By Fabiana Dias Klautau

Thinking about the procedures and methods used by contemporary zoology for the study of animals, it would be kind of weird to find a scientist interested in beasts such as unicorns, dragons and sea monsters.

Nevertheless, between the 16th and 17th centuries, nature was seen and studied in a very particular way and the scholars, called natural philosophers, generally polymaths interested in different types of knowledge, did not only describe anatomical characteristics, but also connected the animals to all kinds of subjects: geographical distribution, how the animal was named in different languages, literary citations, usage in medicine, pharmacy and culinary, legends, fables, biblical citations and emblems.

Sea monster [Historia animalium/Reproduction]

As a matter of fact, authors from those days wanted to present their readers with all sorts of information they could put together, specially compiling descriptions from authorities of the past, such as Pliny, “the Old” (23 A.D. — 79 A.D.) and Aristotle (384 B.C.- 322 B.C). Although this activity may seem insane for people today, as we tend to understand the study of animals in a specialized manner, the works that were developed about the “History of Animals” during Renaissance lead us to serious reflections on the different ways of working with Science, in different periods of time.

One of the most important natural philosophers of the sixteenth century who makes a significant contribution to understanding the importance of thinking science in his own time was Conrad Gesner.

Gesner´s Historia animalium (1551) exercised huge influence in the work of other authors of the same century and the following ones. Together with his Icones animalium (1553), a book dedicated to the images of animals, there are more than four thousand pages describing animals, with more than a thousand illustrations. In this book the images appeared not only as a complement to the text, but also as visual information.

Bishop fish [Historia animalium/Reproduction]

One of the focuses of my research is precisely the analysis of the images and their relationship with the text in these books about animals. Other aspects, also studied, concern the type of language that relates image to concept, collecting elements that are figurative and reflective, known as “emblems”, and the relationship between these works and the images of animals in the Medieval Bestiaries, a type of work that Gesner used as source of information.

Satyr [Historia animalium/Reproduction]

Nowadays, there are many meanings that are given to the word “emblematic”, generally related to the idea of something mysterious and/or of huge historical relevance. The thing is if we observe these works from the 16th and 17th centuries, and here I make reference to the works about animals in special, the concept of emblematic may be used to refer to texts in which the content did not get restricted to the description of animals, but which involved a whole network of information that would, eventually, give the reader the “real animal history”, a unique way of looking at the world and nature.

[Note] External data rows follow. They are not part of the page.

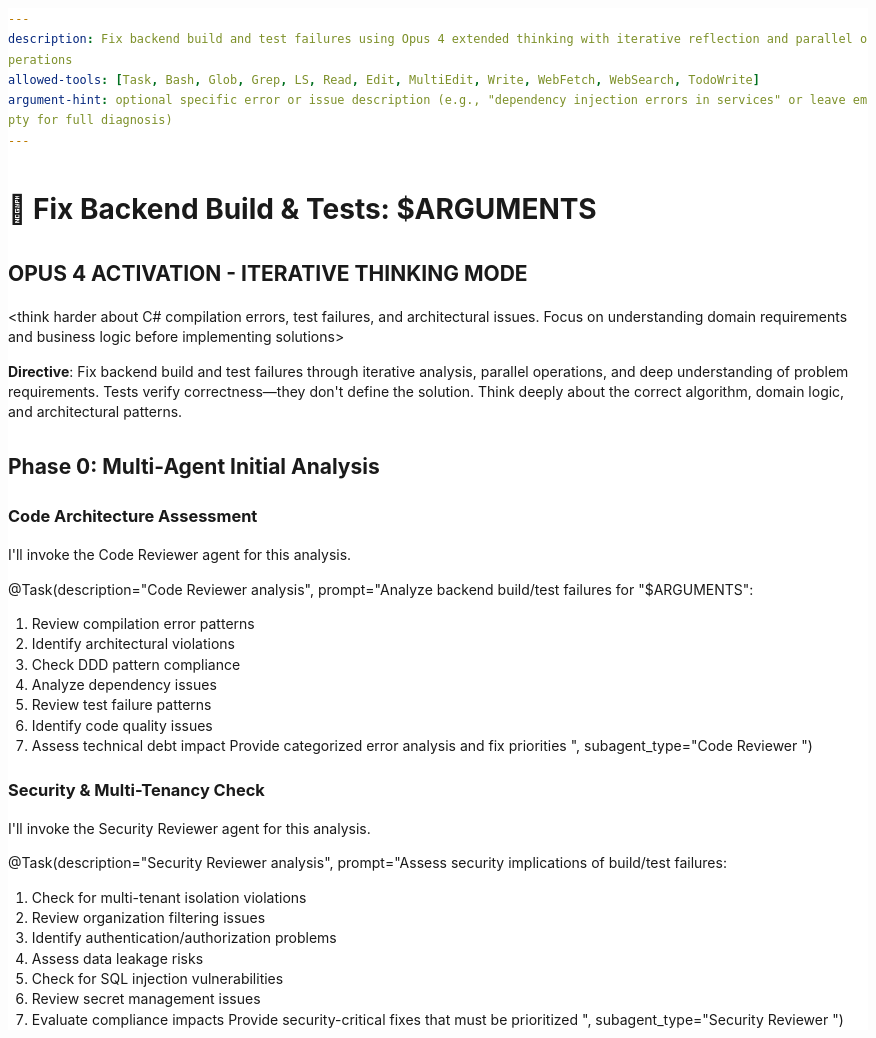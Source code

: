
 ```yaml
---
description: Fix backend build and test failures using Opus 4 extended thinking with iterative reflection and parallel operations
allowed-tools: [Task, Bash, Glob, Grep, LS, Read, Edit, MultiEdit, Write, WebFetch, WebSearch, TodoWrite]
argument-hint: optional specific error or issue description (e.g., "dependency injection errors in services" or leave empty for full diagnosis)
---
```


# 🧠 Fix Backend Build & Tests: $ARGUMENTS

## OPUS 4 ACTIVATION - ITERATIVE THINKING MODE
<think harder about C# compilation errors, test failures, and architectural issues. Focus on understanding domain requirements and business logic before implementing solutions>

**Directive**: Fix backend build and test failures through iterative analysis, parallel operations, and deep understanding of problem requirements. Tests verify correctness—they don't define the solution. Think deeply about the correct algorithm, domain logic, and architectural patterns.

## Phase 0: Multi-Agent Initial Analysis

### Code Architecture Assessment
I'll invoke the Code Reviewer
 agent for this analysis.

@Task(description="Code Reviewer
 analysis", prompt="Analyze backend build/test failures for "$ARGUMENTS":
1. Review compilation error patterns
2. Identify architectural violations
3. Check DDD pattern compliance
4. Analyze dependency issues
5. Review test failure patterns
6. Identify code quality issues
7. Assess technical debt impact
Provide categorized error analysis and fix priorities
", subagent_type="Code Reviewer
")

### Security & Multi-Tenancy Check
I'll invoke the Security Reviewer
 agent for this analysis.

@Task(description="Security Reviewer
 analysis", prompt="Assess security implications of build/test failures:
1. Check for multi-tenant isolation violations
2. Review organization filtering issues
3. Identify authentication/authorization problems
4. Assess data leakage risks
5. Check for SQL injection vulnerabilities
6. Review secret management issues
7. Evaluate compliance impacts
Provide security-critical fixes that must be prioritized
", subagent_type="Security Reviewer
")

Another element to be considered, which was of fundamental importance to the philosophers of nature, is the religious belief which allowed, through faith, to recognize in nature the divine art and to delight in the wonders created by the “Supreme Architect” impossible for humans to intervene.

Dragons [Historia animalium/Reproduction]

In short, one can realise in Gesner's work a daring attempt of the author to envelop simply everything about all animals in the nature, including monsters of uncertain existence, and also his great care when inserting quality images that could represent with fidelity the animal described, in a universe represented by a big net of relationships, where all information could be proven by the “law of moral certainty” (that is, by the simple authority and credibility of the witness who described the beast). What's more, in this universe everything is possible, sea monsters, manticores, satires, sphinxes, lamias and unicorns.

Lamia [Historia animalium/Reproduction]

Fabiana Dias Klautau is a biologist. She has a master degree in History of Science and is a PhD student at Pontifical Catholic University of São Paulo (PUC-SP) Graduate Programme in History of Science. She is also a member of History of Science and Education study group at the same institution.